ENTRIES SHOWN:

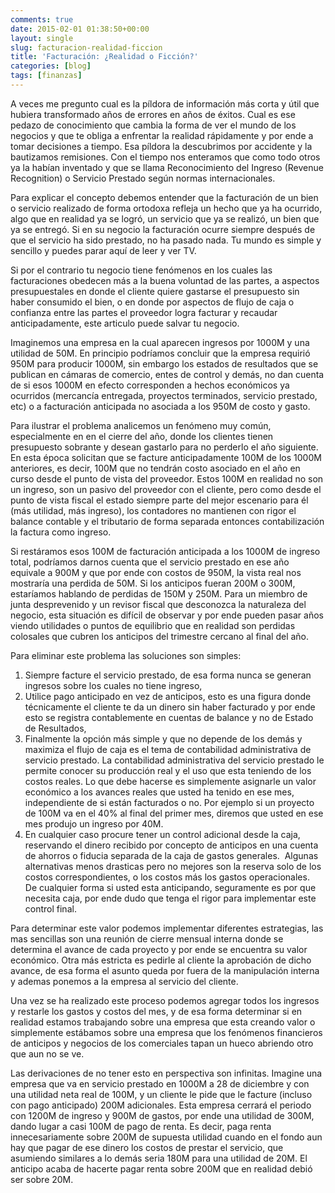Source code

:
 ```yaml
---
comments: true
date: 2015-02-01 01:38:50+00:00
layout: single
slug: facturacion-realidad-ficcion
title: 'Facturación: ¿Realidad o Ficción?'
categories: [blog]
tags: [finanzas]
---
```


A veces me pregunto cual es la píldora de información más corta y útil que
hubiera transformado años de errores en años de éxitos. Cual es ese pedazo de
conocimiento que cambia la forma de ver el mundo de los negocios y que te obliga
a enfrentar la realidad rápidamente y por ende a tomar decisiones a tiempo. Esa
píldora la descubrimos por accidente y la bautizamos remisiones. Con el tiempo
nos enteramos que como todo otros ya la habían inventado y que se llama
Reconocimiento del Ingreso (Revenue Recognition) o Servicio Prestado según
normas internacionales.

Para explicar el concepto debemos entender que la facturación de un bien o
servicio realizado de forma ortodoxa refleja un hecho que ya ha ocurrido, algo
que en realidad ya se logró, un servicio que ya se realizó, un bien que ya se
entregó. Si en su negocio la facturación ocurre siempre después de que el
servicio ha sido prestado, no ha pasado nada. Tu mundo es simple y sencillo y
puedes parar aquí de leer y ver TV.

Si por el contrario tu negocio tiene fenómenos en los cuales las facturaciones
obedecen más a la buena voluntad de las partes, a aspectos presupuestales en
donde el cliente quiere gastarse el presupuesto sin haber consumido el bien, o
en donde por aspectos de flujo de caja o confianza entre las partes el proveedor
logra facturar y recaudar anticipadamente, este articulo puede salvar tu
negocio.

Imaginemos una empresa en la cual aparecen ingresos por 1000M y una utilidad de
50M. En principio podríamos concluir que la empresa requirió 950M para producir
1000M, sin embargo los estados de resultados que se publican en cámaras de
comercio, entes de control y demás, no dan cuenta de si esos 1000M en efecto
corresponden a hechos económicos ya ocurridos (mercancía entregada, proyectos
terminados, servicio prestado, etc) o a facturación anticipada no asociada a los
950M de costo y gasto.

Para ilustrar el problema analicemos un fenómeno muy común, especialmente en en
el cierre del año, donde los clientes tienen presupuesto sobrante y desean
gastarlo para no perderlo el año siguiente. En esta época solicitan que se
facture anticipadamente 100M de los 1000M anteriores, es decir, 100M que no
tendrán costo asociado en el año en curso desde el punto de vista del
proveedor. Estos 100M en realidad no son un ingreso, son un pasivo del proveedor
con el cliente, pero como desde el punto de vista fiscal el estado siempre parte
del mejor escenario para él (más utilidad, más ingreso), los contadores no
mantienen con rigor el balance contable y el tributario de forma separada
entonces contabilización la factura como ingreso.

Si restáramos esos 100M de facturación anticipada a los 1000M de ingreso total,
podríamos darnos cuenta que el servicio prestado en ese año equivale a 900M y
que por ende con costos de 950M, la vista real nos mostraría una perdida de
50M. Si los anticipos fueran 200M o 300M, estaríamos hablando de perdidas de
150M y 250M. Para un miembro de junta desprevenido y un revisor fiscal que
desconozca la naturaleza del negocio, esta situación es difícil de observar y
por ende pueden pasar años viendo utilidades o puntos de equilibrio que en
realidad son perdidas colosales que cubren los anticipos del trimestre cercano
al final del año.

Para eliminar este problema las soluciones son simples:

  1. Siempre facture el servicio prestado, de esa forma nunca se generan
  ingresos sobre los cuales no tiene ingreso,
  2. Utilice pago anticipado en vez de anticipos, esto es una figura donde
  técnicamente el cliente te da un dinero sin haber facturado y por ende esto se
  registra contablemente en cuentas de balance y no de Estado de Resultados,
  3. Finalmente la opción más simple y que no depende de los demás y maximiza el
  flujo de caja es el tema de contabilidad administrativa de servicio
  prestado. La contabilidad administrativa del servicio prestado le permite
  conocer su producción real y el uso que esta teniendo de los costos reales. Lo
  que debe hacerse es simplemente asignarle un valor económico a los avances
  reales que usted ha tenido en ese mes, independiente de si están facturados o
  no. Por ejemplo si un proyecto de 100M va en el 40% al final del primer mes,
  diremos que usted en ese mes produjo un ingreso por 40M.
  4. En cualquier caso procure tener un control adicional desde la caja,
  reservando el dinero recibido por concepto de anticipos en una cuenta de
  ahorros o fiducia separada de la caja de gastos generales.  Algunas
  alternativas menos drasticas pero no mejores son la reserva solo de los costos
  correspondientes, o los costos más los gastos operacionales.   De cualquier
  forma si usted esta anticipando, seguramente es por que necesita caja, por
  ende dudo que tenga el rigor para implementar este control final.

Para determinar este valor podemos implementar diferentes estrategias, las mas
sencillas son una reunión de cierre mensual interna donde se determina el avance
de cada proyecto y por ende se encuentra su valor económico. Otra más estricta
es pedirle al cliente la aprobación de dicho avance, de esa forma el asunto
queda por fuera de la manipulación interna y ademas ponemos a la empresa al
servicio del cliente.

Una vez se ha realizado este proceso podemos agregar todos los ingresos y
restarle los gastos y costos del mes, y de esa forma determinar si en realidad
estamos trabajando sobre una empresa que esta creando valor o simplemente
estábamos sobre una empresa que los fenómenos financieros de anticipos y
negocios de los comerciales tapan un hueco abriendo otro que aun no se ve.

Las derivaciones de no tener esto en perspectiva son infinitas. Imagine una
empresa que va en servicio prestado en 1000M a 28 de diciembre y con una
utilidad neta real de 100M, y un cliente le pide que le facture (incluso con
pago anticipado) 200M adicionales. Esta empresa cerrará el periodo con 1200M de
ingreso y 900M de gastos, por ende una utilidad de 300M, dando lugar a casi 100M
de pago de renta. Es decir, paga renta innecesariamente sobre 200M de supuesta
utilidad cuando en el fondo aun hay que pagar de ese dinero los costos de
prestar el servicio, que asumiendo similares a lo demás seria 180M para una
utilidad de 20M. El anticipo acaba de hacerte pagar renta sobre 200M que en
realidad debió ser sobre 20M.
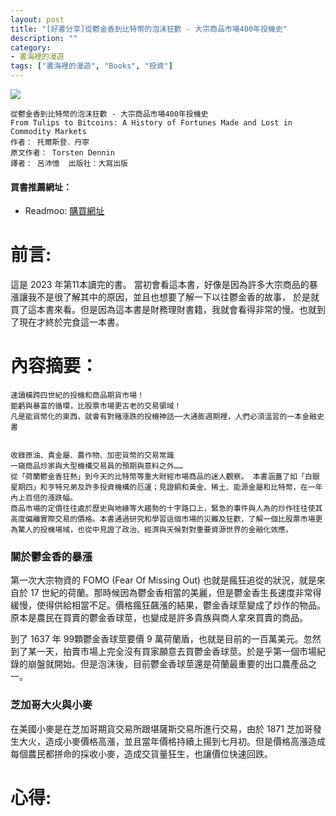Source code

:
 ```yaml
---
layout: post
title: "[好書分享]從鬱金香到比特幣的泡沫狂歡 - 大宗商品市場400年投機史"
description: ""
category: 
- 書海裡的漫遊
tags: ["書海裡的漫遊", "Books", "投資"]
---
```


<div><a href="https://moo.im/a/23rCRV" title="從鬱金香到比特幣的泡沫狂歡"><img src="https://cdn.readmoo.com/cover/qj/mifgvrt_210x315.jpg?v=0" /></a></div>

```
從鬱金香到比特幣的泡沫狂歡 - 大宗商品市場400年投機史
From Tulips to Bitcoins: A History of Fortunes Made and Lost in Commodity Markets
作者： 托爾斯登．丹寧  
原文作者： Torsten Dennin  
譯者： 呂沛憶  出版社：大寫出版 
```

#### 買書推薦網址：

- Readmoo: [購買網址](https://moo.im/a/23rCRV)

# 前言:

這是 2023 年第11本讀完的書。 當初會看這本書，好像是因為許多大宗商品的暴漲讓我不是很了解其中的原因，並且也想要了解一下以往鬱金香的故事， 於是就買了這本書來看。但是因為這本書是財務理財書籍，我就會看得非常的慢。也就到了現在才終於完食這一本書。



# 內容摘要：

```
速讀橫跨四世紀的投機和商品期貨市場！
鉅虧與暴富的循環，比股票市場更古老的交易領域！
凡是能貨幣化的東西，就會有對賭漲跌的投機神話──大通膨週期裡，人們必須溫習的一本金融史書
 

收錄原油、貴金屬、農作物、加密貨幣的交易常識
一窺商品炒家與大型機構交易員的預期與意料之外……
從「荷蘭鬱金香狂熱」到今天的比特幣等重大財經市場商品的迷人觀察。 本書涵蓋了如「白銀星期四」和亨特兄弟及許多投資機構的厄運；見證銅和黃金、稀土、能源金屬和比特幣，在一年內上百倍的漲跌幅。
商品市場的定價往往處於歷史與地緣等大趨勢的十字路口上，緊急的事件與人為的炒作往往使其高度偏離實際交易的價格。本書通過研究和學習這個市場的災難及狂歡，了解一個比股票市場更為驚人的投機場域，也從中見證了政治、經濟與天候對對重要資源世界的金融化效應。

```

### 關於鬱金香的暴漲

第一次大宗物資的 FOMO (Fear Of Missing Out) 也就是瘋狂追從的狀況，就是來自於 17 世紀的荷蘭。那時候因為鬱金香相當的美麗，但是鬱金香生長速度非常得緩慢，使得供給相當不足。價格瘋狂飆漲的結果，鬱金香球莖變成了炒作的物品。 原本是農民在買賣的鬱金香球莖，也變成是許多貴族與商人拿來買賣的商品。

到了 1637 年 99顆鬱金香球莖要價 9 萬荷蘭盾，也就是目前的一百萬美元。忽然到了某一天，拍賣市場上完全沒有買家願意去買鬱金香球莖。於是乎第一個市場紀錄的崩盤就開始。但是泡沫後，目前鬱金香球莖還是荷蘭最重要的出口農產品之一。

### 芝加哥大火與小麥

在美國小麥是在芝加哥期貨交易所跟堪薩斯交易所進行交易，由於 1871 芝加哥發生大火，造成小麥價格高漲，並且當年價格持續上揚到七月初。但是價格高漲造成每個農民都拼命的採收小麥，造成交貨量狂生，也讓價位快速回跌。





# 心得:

TASK DESCRIPTION: An exact, complete copy of the lines above from the one with "del mejor escenario" through the one with "150M y 250M." is the whole answer.

OUTPUT OF THE TASK:
del mejor escenario para él (más utilidad, más ingreso), los contadores no
mantienen con rigor el balance contable y el tributario de forma separada
entonces contabilización la factura como ingreso.

Si restáramos esos 100M de facturación anticipada a los 1000M de ingreso total,
podríamos darnos cuenta que el servicio prestado en ese año equivale a 900M y
que por ende con costos de 950M, la vista real nos mostraría una perdida de
50M. Si los anticipos fueran 200M o 300M, estaríamos hablando de perdidas de
150M y 250M. Para un miembro de junta desprevenido y un revisor fiscal que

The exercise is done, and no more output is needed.